A room with no view: Coney Creek depot could become a hotel
Photo by Steve Solomonson

A vacant bus depot on the banks of the muddy Coney Island Creek could become Brooklyn’s next hotel if a city plan to redevelop the site comes to fruition.

The Economic Development Corporation is seeking bids on the city-owned property on the creek off Stillwell Avenue between the Belt Parkway and Neptune, which is zoned for industrial uses, housing, office space, and retail — but the prospect of a hotel is something that has caught some people’s eyes, even though the location seems like a weird fit.

“If a hotel would go in there that would be great,” said Councilman Domenic Recchia (D–Coney Island). “But builders have told me the location [isn’t ideal].”

Coney Island boosters said the neighborhood needs a hotel, but conceded that the site presents challenges for hotel developers because it’s located in an ugly industrial area four blocks from the historic amusement district.

“Anything that’s going to clean up Coney Island is a positive step,” said Nino Russo, one of the owners of Gargiulo’s Restaurant on W. 15th Street. “But putting something down there by the creek? I don’t see what’s attractive [about that location].”

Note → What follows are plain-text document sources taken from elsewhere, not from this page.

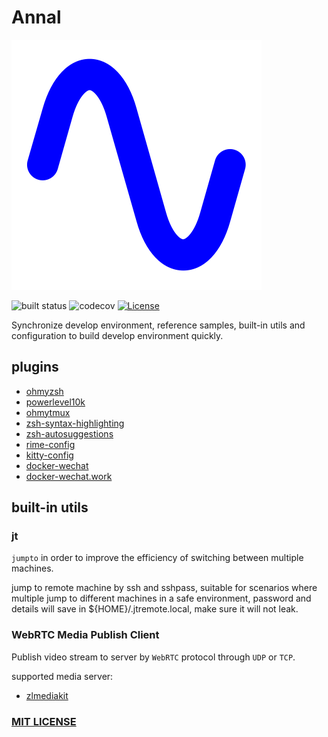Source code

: # Annal

![icon](./icons/icon.svg)

![built status](https://github.com/ahaooahaz/Annal/actions/workflows/ci.yaml/badge.svg) ![codecov](https://codecov.io/gh/ahaooahaz/Annal/branch/master/graph/badge.svg) [![License](https://img.shields.io/github/license/ahaooahaz/Annal)](https://raw.githubusercontent.com/ahaooahaz/Annal/master/LICENSE)

Synchronize develop environment, reference samples, built-in utils and configuration to build develop environment quickly.

## plugins

- [ohmyzsh](https://github.com/ohmyzsh/ohmyzsh)
- [powerlevel10k](https://github.com/romkatv/powerlevel10k)
- [ohmytmux](https://github.com/gpakosz/.tmux)
- [zsh-syntax-highlighting](https://github.com/zsh-users/zsh-syntax-highlighting)
- [zsh-autosuggestions](https://github.com/zsh-users/zsh-autosuggestions)
- [rime-config](configs/rime)
- [kitty-config](configs/kitty)
- [docker-wechat](scripts/docker-wechat.sh)
- [docker-wechat.work](scripts/docker-chat.work.sh)

## built-in utils

### jt

`jumpto` in order to improve the efficiency of switching between multiple machines.

jump to remote machine by ssh and sshpass, suitable for scenarios where multiple jump to different machines in a safe environment, password and details will save in ${HOME}/.jtremote.local, make sure it will not leak.

### WebRTC Media Publish Client

Publish video stream to server by `WebRTC` protocol through `UDP` or `TCP`.

supported media server:
- [zlmediakit](https://github.com/ZLMediaKit/ZLMediaKit)

### [MIT LICENSE](LICENSE)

The 1.6-mile Coney Island Creek is lined on either side with car dealerships and parking lots, as well as a Home Depot store and a Pathmark supermarket. The channel recently underwent a state-led cleanup to remove toxins like coal tar that Brooklyn Borough Gas, a gas plant that operated on its banks from the 1890s to the 1950s, dumped into the waterway.

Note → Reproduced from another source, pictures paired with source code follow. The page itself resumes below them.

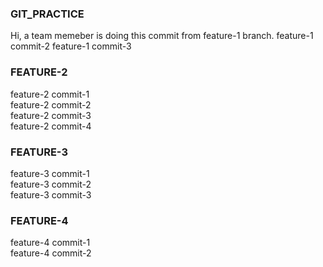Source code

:### GIT_PRACTICE
Hi, a team memeber is doing this commit from feature-1 branch.
feature-1 commit-2
feature-1 commit-3

### FEATURE-2
feature-2 commit-1 <br/>
feature-2 commit-2 <br/>
feature-2 commit-3 <br/>
feature-2 commit-4 <br/>

### FEATURE-3
feature-3 commit-1 <br/>
feature-3 commit-2 <br/>
feature-3 commit-3 <br/>

### FEATURE-4
feature-4 commit-1 <br/>
feature-4 commit-2 <br/>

But it wouldn’t be the first time Brooklyn’s hot hotel market has landed rooms for rent in out-of-way locations.

There is the Brooklyn Motor in across from the sprawling toll plaza at the entrance to the Brooklyn-Battery Tunnel, a Sleep Inn in Sunset Park near Lutheran Medical Center and the Gowanus Expressway, and a La Quinta Inn a stone’s throw from the fetid Gowanus Canal.

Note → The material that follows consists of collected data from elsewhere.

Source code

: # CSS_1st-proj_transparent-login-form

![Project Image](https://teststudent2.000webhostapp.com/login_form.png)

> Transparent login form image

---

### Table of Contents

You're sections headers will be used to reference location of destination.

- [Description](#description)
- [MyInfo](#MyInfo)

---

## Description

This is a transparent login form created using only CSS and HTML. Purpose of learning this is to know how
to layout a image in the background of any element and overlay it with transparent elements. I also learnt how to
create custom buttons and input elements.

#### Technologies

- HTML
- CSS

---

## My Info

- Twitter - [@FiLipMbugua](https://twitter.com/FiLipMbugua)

City officials said the bus depot is one of several under-utilized sites outside of the amusement district that were singled out for redevelopment but not rezoned with the blocks surrounding the beach and Boardwalk.

“By making another currently under-utilized piece of property available for development, we have an opportunity to build upon the progress we have already witnessed,” said Seth Pinsky, the president of the city development corporation.

In its continued march to make Coney Island a year-round destination with hotels, restaurants and new rides, the city has opened two new amusements parks, is overhauling the businesses on the Boardwalk and plans to reopen the famous B&B Carousell inside of the under-construction Steeplechase Plaza in 2013.

Coney Island boasted countless hotels in its heyday, including the 14-story Half Moon Hotel on the Boardwalk at W. 29th Street, but has not had a place for visitors to stay since Sitt bulldozed the Shore Hotel on Surf Avenue and Henderson’s Walk in 2010.

Responses from developers interested in buying the city-owned site are due by Feb. 13. The property, a space about the size of a football field that’s sits between Stillwell Avenue and W. 15th Street — across the street from the Belt Parkway — can also be converted into a row of stores, offices or an apartment building, city officials said.